A vice chairman of a family-owned conglomerate company recently came under fire for riding a Mercedes-Benz van to work. The story spread across the Internet and the company explained that the van helped the executive save time on his commute because he could use the bus lane. That was pretty clumsy PR. In the end, the vice chairman had to give up his luxury van due to withering contempt.

There is a similar story involving the late Apple, Inc. chief executive and co-founder Steve Jobs. Jobs reportedly drove around Silicon Valley in a Mercedes-Benz for years without license plates. He was concerned about his privacy.

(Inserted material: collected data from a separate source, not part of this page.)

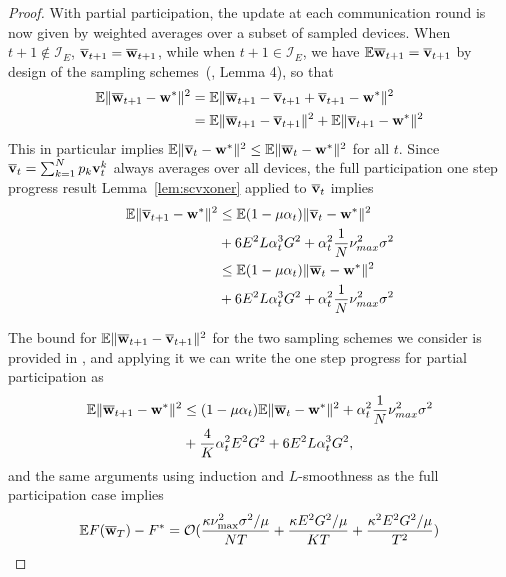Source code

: \begin{proof}
	With partial participation, the update at each communication round
	is now given by weighted averages over a subset of sampled devices. When $t+1\notin\mathcal{I}_{E}$,
	${\overline{\mathbf{v}}}_{t+1}={\overline{\mathbf{w}}}_{t+1}$, while when $t+1\in\mathcal{I}_{E}$,
	we have $\mathbb{E}{\overline{\mathbf{w}}}_{t+1}={\overline{\mathbf{v}}}_{t+1}$ by design
	of the sampling schemes~(\cite{li2019convergence}, Lemma 4), so that 
	\begin{align*}
	\mathbb{E}\|{\overline{\mathbf{w}}}_{t+1}-{\mathbf{w}}^{\ast}\|^{2} & =\mathbb{E}\|{\overline{\mathbf{w}}}_{t+1}-{\overline{\mathbf{v}}}_{t+1}+{\overline{\mathbf{v}}}_{t+1}-{\mathbf{w}}^{\ast}\|^{2}\\
	& =\mathbb{E}\|{\overline{\mathbf{w}}}_{t+1}-{\overline{\mathbf{v}}}_{t+1}\|^{2}+\mathbb{E}\|{\overline{\mathbf{v}}}_{t+1}-{\mathbf{w}}^{\ast}\|^{2}
	\end{align*}
	This in particular implies $\mathbb{E}\|{\overline{\mathbf{v}}}_{t}-{\mathbf{w}}^{\ast}\|^{2}\leq \mathbb{E}\|{\overline{\mathbf{w}}}_{t}-{\mathbf{w}}^{\ast}\|^{2}$ for all $t$.
	Since ${\overline{\mathbf{v}}}_t =\sum_{k=1}^{N} p_{k} \mathbf{v}_{t}^{k}$ always averages over all devices, the full participation one step progress result Lemma~\ref{lem:scvxoner} applied to ${\overline{\mathbf{v}}}_t$  implies
	\begin{align*}
	   \mathbb{E}\|{\overline{\mathbf{v}}}_{t+1}-{\mathbf{w}}^{\ast}\|^{2} & \leq\mathbb{E}(1-\mu\alpha_{t})\|{\overline{\mathbf{v}}}_{t}-{\mathbf{w}}^{\ast}\|^{2}\\
	   & +6E^{2}L\alpha_{t}^{3}G^{2}+\alpha_{t}^{2}\frac{1}{N}\nu_{max}^{2}\sigma^{2}\\ &
	   \leq\mathbb{E}(1-\mu\alpha_{t})\|{\overline{\mathbf{w}}}_{t}-{\mathbf{w}}^{\ast}\|^{2}\\
	   & +6E^{2}L\alpha_{t}^{3}G^{2}+\alpha_{t}^{2}\frac{1}{N}\nu_{max}^{2}\sigma^{2}
	\end{align*}
	
	The bound for $\mathbb{E}\|{\overline{\mathbf{w}}}_{t+1}-{\overline{\mathbf{v}}}_{t+1}\|^{2}$ for the two sampling schemes we consider is provided in \eq{\ref{eq:partialsample}}, and applying it we can write the one step progress for partial participation as
	\begin{align}\label{eqn:scvx-partial-oner}
	\mathbb{E}\|\ov{w}_{t+1}-\vw^{\ast}\|^{2} & \leq(1-\mu\alpha_{t})\mathbb{E}\|\ov{w}_{t}-\vw^{\ast}\|^{2}+\alpha_{t}^{2}\frac{1}{N}\nu_{max}^{2}\sigma^{2}\nonumber\\
	&+\frac{4}{K}\alpha_{t}^{2}E^{2}G^{2}+6E^{2}L\alpha_{t}^{3}G^{2},
	\end{align}
	and the same arguments using induction and $L$-smoothness as the full participation case implies 
	\begin{align*}
	\mathbb{E}F({\overline{\mathbf{w}}}_{T})-F^{\ast}=\mathcal{O}(\frac{\kappa\nu_{\max}^{2}\sigma^{2}/\mu}{NT}
	+\frac{\kappa E^{2}G^{2}/\mu}{KT}+\frac{\kappa^{2}E^{2}G^{2}/\mu}{T^{2}})
	\end{align*}
	

\end{proof}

The tech guru was able to drive a plateless car for years without ever getting ticketed by taking advantage of a California regulation that gives drivers six months to get license plates for a new car. He changed his Benz every six months to do it. The media would have had a heyday with such a billionaire corporate chief executive had he lived in Korea.

Anti-chaebol sentiment is getting out of control. It appears that every Korean has been issued a license to kill someone involved with a chaebol or large company, or at least assassinate their characters. The National Assembly is deliberating a bill to revise the commerce law so that companies can separately elect audit board members and outside executives to make decisions apart from the board and introduce cumulative voting in shareholders’ meetings. The bill is aimed at checking unilateral decision-making by large shareholders to protect the rights of minority stakeholders. But it goes against global standards.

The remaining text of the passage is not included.